A sports icon, soon to turn 70, is on life support. It happens. Life’s expiry dates and terminal diseases are unpredictable, often arriving when least expected. However, did anybody really see the demise of Sports Illustrated coming?
At birth, SI was unique. A weekly sports magazine, it was the younger sibling of a weekly news magazine, Time, and the brainchild of a man, Henry Luce, who wasn’t a fan of sports but who saw an opportunity to grow his stable, which also included Life and Fortune. Spectator sports was about to explode. The market was ripe for a sports Time.
Last week, Sports Illustrated’s entire staff was fired, laid off or told to go through the motions until their contracts expired. If its death is indeed imminent, blame corporate America. In the last decade, take your pick of the corporate fingers in this bean-counter pie — Meredith, Authentic, Maven, The Arena Group, etc.

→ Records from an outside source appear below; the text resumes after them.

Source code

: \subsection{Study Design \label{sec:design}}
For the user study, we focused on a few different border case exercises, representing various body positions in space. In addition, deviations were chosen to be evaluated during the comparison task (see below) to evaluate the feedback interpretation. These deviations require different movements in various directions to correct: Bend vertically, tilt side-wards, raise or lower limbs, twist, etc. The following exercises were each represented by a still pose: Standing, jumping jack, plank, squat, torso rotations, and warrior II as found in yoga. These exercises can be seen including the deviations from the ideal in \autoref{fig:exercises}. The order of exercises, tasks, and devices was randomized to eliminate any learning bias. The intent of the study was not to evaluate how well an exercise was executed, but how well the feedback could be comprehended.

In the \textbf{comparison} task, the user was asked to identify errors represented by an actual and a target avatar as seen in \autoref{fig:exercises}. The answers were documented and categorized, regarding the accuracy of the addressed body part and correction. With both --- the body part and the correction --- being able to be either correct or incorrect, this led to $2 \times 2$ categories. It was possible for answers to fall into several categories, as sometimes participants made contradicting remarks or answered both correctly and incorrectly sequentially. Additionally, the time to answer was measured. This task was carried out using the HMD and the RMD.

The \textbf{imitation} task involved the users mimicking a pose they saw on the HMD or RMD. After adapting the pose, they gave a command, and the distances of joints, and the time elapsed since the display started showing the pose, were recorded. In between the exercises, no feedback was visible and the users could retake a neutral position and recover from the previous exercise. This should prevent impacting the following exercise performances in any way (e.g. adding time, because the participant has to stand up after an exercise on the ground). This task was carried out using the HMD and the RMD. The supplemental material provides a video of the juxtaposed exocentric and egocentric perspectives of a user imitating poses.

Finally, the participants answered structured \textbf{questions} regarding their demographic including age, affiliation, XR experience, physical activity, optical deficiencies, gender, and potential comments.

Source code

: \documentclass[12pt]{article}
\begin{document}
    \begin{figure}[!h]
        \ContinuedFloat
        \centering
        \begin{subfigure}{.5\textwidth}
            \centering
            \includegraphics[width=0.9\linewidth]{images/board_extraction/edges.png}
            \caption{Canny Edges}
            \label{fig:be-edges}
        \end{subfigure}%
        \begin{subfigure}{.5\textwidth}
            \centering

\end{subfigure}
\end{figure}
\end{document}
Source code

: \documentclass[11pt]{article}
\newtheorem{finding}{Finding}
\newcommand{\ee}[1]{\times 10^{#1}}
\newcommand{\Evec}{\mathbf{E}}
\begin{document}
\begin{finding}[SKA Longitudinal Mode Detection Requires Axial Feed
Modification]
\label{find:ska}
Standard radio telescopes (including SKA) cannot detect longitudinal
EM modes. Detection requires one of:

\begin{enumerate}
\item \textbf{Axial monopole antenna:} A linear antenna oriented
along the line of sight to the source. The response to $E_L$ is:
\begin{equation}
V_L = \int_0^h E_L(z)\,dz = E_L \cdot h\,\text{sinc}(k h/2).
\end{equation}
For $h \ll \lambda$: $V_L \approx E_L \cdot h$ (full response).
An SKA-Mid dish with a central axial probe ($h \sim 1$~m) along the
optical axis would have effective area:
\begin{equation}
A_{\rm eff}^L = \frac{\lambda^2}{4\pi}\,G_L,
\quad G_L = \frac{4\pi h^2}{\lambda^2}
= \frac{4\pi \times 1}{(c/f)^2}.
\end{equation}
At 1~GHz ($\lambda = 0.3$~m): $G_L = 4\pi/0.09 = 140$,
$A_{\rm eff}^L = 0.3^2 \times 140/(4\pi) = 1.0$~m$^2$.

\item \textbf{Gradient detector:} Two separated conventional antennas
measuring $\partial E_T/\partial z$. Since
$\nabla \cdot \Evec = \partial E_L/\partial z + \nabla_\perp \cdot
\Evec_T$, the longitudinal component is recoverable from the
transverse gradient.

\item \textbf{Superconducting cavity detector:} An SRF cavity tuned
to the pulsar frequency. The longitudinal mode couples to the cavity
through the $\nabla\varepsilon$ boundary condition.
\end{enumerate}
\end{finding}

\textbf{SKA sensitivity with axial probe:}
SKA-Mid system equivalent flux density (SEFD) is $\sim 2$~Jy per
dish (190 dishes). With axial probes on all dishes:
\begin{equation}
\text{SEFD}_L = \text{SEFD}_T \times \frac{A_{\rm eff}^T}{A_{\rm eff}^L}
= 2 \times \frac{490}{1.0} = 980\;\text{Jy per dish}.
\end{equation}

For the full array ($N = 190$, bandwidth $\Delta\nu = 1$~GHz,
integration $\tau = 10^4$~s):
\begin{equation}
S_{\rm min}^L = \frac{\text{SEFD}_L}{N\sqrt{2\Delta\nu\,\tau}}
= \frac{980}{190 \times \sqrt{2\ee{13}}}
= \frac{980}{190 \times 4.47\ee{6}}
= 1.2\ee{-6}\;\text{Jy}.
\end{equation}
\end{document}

Sports Illustrated was in a league of its own. Sports news was reported in print by daily and weekly newspapers but not by a classy weekly magazine that in 70 years never really had competition. The Sporting News, baseball-oriented most of its life, morphed into a major-sports publication but it was a newspaper, often with outdated news…and perished in 2008. Sport Magazine, a monthly, was also untimely.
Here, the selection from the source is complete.